Le premier vice-président, Kevin Cook, le vice-président de la région du Nord-Est de l’Ontario, David Tremblay, et la représentante francophone du conseil, Suzanne Pinel Asselin, ont tous fait un discours aux syndiqués sur place mercredi après-midi sur la rue Edward à Hearst.
Pour attirer l’attention du public, ils amènent avec eux un cheval de Troie en bois d’une hauteur de 15 pieds, représentant la manœuvre d’infiltration du secteur privé dans le système de santé qui détruit lentement le secteur public.
« Les cliniques privées sont très couteuses et les sommes à payer au secteur privé sont beaucoup plus élevées que les sommes au secteur public pour les mêmes services. Une étude menée par l’Association médicale canadienne a démontré que les chirurgies privées ont augmenté de 22 % en Ontario et une réduction de 9 % au public », explique Mme Pinnel-Asselin.
La représentante a cité l’étude de CBC/Radio-Canada de 2023 qui comparait le financement provincial à une clinique chirurgicale privée à Toronto à celui versé à un hôpital public.
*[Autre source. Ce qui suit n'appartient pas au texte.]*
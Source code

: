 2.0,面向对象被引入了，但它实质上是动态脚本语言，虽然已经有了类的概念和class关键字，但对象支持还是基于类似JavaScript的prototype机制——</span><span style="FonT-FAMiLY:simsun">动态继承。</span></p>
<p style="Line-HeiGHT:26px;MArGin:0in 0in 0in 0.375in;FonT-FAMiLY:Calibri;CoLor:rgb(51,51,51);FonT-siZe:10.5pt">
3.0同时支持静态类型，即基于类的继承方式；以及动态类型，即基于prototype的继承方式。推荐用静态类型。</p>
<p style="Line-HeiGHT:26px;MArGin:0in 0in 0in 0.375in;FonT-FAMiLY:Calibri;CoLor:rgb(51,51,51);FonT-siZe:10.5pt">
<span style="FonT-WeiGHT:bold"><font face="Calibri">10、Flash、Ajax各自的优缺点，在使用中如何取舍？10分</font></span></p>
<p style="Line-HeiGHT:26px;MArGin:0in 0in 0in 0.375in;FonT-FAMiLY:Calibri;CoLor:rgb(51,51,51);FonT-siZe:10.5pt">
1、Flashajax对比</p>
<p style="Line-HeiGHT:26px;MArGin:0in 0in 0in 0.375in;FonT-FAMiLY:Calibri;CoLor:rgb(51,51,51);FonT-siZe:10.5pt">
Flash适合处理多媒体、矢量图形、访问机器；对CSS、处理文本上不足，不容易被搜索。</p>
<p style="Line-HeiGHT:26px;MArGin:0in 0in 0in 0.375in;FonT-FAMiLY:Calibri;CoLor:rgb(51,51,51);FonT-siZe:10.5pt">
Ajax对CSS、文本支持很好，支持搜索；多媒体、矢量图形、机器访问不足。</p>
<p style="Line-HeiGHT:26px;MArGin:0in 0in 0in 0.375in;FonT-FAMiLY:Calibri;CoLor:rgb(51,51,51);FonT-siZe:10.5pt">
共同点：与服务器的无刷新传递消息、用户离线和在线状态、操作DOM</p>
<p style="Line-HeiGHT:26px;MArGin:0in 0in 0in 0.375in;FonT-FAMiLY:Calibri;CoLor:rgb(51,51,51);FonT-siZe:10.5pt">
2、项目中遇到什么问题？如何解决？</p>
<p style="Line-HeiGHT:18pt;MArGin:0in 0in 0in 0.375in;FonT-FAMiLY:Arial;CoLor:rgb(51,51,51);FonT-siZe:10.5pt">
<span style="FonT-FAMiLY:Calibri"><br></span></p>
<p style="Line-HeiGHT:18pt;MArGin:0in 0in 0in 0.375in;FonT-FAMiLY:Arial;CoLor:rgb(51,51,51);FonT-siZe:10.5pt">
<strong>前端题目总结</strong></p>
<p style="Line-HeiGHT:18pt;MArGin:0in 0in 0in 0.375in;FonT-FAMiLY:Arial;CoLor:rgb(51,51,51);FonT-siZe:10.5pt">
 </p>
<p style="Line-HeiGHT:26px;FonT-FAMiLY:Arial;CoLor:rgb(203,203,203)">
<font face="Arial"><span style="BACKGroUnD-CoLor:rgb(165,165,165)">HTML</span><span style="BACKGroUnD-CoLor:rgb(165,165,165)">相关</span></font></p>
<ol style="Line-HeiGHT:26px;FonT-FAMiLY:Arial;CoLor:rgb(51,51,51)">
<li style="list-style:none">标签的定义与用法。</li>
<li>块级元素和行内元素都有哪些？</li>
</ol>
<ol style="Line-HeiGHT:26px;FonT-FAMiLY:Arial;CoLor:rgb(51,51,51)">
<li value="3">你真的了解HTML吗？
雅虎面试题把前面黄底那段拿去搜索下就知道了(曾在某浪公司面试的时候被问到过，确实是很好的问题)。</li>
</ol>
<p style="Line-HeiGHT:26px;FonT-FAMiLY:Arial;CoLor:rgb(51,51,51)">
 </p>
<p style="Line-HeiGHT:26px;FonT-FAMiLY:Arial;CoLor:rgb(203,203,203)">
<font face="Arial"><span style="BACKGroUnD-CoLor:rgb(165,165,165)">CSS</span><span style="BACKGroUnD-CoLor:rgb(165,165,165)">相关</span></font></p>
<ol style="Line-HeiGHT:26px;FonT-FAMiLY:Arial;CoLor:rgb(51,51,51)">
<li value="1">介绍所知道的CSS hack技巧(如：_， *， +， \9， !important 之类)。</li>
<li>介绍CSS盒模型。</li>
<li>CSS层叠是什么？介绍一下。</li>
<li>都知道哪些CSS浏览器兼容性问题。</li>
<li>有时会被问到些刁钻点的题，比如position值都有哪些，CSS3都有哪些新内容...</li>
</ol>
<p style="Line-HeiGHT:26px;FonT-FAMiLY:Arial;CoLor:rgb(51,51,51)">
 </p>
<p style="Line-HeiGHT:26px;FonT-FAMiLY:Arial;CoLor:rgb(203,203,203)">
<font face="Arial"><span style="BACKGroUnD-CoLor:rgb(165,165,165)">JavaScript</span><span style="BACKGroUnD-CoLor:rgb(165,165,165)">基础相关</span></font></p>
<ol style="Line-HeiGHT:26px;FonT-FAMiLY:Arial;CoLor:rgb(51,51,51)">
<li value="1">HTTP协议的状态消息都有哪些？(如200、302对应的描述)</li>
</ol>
Par exemple, pour une arthroscopie du genou la province a versé 4037 $ à la clinique privée Don Mills Surgical Unit et le versement aux hôpitaux pour la même chirurgie varie entre 1273 $ et 1692 $. « Le gouvernement essaie de nous convaincre que le secteur privé va améliorer la charge d’accumulation de chirurgies et la capacité des hôpitaux. En plus, ces cliniques viennent recruter les employés du secteur public, ce qui mènera à l’épuisement du personnel comme c’est déjà le cas à Ottawa. En effet, ceci va créer un système à deux niveaux : ceux qui peuvent payer pour les services et ceux qui ne peuvent pas accéder à des soins de santé plus rapide. »
Selon eux, l’Ontario se dirige vers une normalisation de la privatisation des soins de santé comme l’ont fait les États-Unis. Ils dénoncent aussi le fait que l’Ontario est la province qui offre le moins de financement en santé par personne au pays. « Nous avons moins de personnel dans les hôpitaux comparé au reste du Canada et le moins de personnel par lit dans les hôpitaux également. Nos travailleurs ont subi le sous-financement des conservateurs et le moral est bas parmi eux, les conditions de travail sont épouvantables et les charges de travail sont élevées, proclame Mme Pinel Asselin. Les salaires sont moins équitables qu’au privé et ce manque de respect éloigne les employés du secteur hospitalier. Les postes vacants ont augmenté de 524 % depuis 2015, les travailleurs ne veulent plus faire partie d’un système avec peu de ressources et de main-d’œuvre. »
Le message est clair de la part des trois représentants syndicaux : le financement du secteur privé n’a pas sa place dans le domaine de la santé en Ontario.